The value of design-based explanations
We hear the old rhetoric that only evolution explains things, makes predictions and is testable. Oh really? How many times has evolutionary theory been modified ad hoc in the face of contrary evidence, and then continued on as if nothing had happened? Anyone with even a cursory familiarity with ID knows that it makes testable predictions. Let’s make a simple example. A fragment of a spacecraft, with English-language alphanumeric printing on it, is found by extraterrestrials. One of them suggests that the markings are the products of intelligent design, and makes the prediction that they cannot ever be satisfactorily explained by ordinary cosmic processes. The other one suggests the absence of design, and makes the opposite prediction.

Science is supposed to be a disinterested search for truth. What kind of science is this that determines, in advance, which explanations are acceptable and which are not?
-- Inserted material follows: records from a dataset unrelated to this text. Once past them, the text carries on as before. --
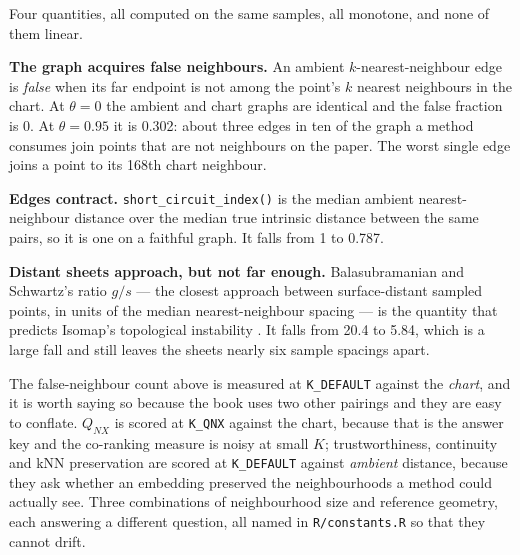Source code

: \documentclass[
  british,
  a4paper,
]{book}
\newenvironment{Shaded}{\begin{snugshade}}{\end{snugshade}}
\newcommand{\AttributeTok}[1]{\textcolor[rgb]{0.13,0.29,0.53}{#1}}
\newcommand{\DataTypeTok}[1]{\textcolor[rgb]{0.13,0.29,0.53}{#1}}
\newcommand{\DecValTok}[1]{\textcolor[rgb]{0.00,0.00,0.81}{#1}}
\newcommand{\FunctionTok}[1]{\textcolor[rgb]{0.13,0.29,0.53}{\textbf{#1}}}
\newcommand{\NormalTok}[1]{#1}
\newcommand{\SpecialCharTok}[1]{\textcolor[rgb]{0.81,0.36,0.00}{\textbf{#1}}}
\newcounter{none} %
\begin{document}
\begin{Shaded}
\end{Shaded}

Four quantities, all computed on the same samples, all monotone, and none of
them linear.

\textbf{The graph acquires false neighbours.} An ambient \(k\)-nearest-neighbour edge
is \emph{false} when its far endpoint is not among the point's \(k\) nearest neighbours
in the chart. At \(\theta = 0\) the ambient and chart graphs are identical and the
false fraction is 0. At \(\theta = 0.95\) it is
0.302: about three edges in ten of the graph a
method consumes join points that are not neighbours on the paper. The worst
single edge joins a point to its 168th chart
neighbour.

\textbf{Edges contract.} \texttt{short\_circuit\_index()} is the median ambient
nearest-neighbour distance over the median true intrinsic distance between the
same pairs, so it is one on a faithful graph. It falls from
1 to 0.787.

\textbf{Distant sheets approach, but not far enough.} Balasubramanian and Schwartz's
ratio \(g/s\) --- the closest approach between surface-distant sampled points, in
units of the median nearest-neighbour spacing --- is the quantity that predicts
Isomap's topological instability \citep{balasubramanian2002isomap}. It falls from
20.4 to 5.84, which
is a large fall and still leaves the sheets nearly six sample spacings apart.

The false-neighbour count above is measured at \texttt{K\_DEFAULT} against the \emph{chart},
and it is worth saying so because the book uses two other pairings and they are
easy to conflate. \(Q_{NX}\) is scored at \texttt{K\_QNX} against the chart, because that
is the answer key and the co-ranking measure is noisy at small \(K\);
trustworthiness, continuity and kNN preservation are scored at \texttt{K\_DEFAULT}
against \emph{ambient} distance, because they ask whether an embedding preserved the
neighbourhoods a method could actually see. Three combinations of neighbourhood
size and reference geometry, each answering a different question, all named in
\texttt{R/constants.R} so that they cannot drift.
\end{document}

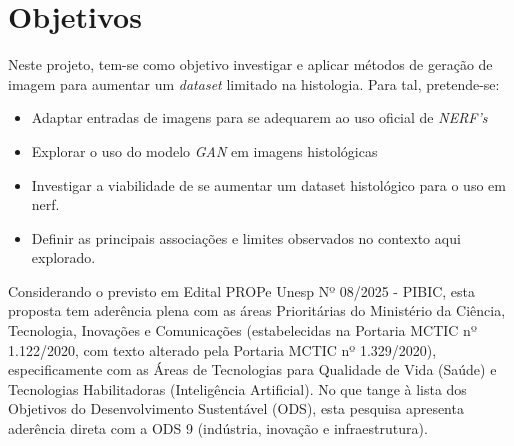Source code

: \section{Objetivos}


Neste projeto, tem-se como objetivo investigar e aplicar métodos de geração de imagem para aumentar um \textit{dataset} limitado na histologia. Para tal, pretende-se:

\begin{itemize}
  \item Adaptar entradas de imagens para se adequarem ao uso oficial de \textit{NERF's}
  \item Explorar o uso do modelo \textit{GAN} em imagens histológicas
  \item Investigar a viabilidade de se aumentar um dataset histológico para o uso em nerf.
  \item Definir as principais associações e limites observados no contexto aqui explorado.
\end{itemize}

%
%    
%
Considerando o previsto em Edital PROPe Unesp Nº 08/2025 - PIBIC, esta proposta tem aderência plena com as áreas Prioritárias do Ministério da Ciência, Tecnologia, Inovações e Comunicações (estabelecidas na Portaria MCTIC nº 1.122/2020, com texto alterado pela Portaria MCTIC nº 1.329/2020), especificamente com as Áreas de Tecnologias para Qualidade de Vida (Saúde) e Tecnologias Habilitadoras (Inteligência Artificial). No que tange à lista dos Objetivos do Desenvolvimento Sustentável (ODS), esta pesquisa apresenta aderência direta com a ODS 9 (indústria, inovação e infraestrutura).
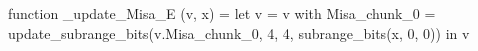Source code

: function _update_Misa_E (v, x) = let v = { v with Misa_chunk_0 = update_subrange_bits(v.Misa_chunk_0, 4, 4, subrange_bits(x, 0, 0)) } in
  v
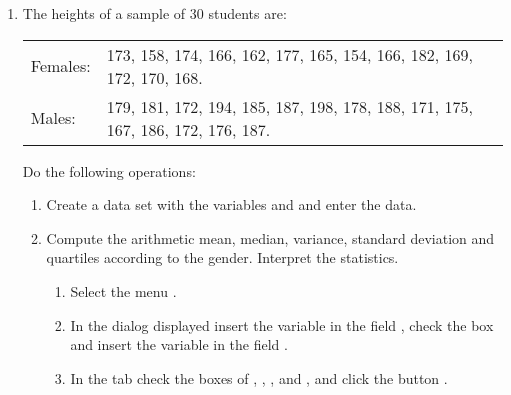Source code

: \begin{enumerate}[leftmargin=*]
\item The heights of a sample of 30 students are:
\begin{center}
\begin{tabular}{ll}
Females: & 173, 158, 174, 166, 162, 177, 165, 154, 166, 182, 169, 172, 170, 168. \\
Males: & 179, 181, 172, 194, 185, 187, 198, 178, 188, 171, 175, 167, 186, 172, 176, 187.
\end{tabular}
\end{center}

Do the following operations:
\begin{enumerate}
\item Create a data set with the variables  and  and enter the data.

\item Compute the arithmetic mean, median, variance, standard deviation and quartiles according to the gender.
Interpret the statistics.
\begin{indication}
\begin{enumerate}
\item Select the menu .
\item In the dialog displayed insert the variable  in the field ,
check the box  and insert the variable  in the field .
\item In the  tab check the boxes of , ,
,  and , and click the button .
\end{enumerate}
\end{indication}
\end{enumerate}

\end{enumerate}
If the extraterrestrials, in the example above, decided a priori that design explanations are off limits, how would they ever discover the fact that the markings were made by intelligent beings? Ditto for the study of the origins of life, and of living things, by scientists.

Miller also contends that, since the designer putatively can make anything, ID has no explanatory power. This is completely bogus. The fact that humans can make so many different things in no way disqualifies them as originators of the markings. More fundamentally, Miller’s ‘designer can make anything’ contention, whether putatively true or false, is totally irrelevant to the question whether the markings on the spacecraft originated from design or non-design processes.

Then we hear the old ‘design explanations are lazy and ignorant ones, invoked only because we don’t understand the process that formed something’ argument. This begs the question about origins, as it tacitly assumes that only non-design explanations are ultimately the correct ones. Were the extraterrestrials in the example above, after conducting many futile experiments to recreate the markings by cosmic processes, to give up on non-teleological explanations in favour of a teleological one, should we conclude that they have grown lazy, and become satisfied with their ignorance? Only if we already assume that the non-design explanation is in fact the correct one!

‘Bad design’ vs no design

This non sequitur confuses the issue, which is not whether the design is ‘poor’ or not (according to someone’s opinion) but whether or not it exists at all.

In bringing up pseudogenes, and besides not being up-to-date, Miller drags out the old chestnut that makes ‘poor design’ synonymous with no design. This non sequitur confuses the issue, which is not whether the design is ‘poor’ or not (according to someone’s opinion) but whether or not it exists at all. (Certainly IDer’s must explain the origins of pseudogenes in terms of their paradigm, but that is a separate issue. Proven functions of many have undermined the evolutionary case.9)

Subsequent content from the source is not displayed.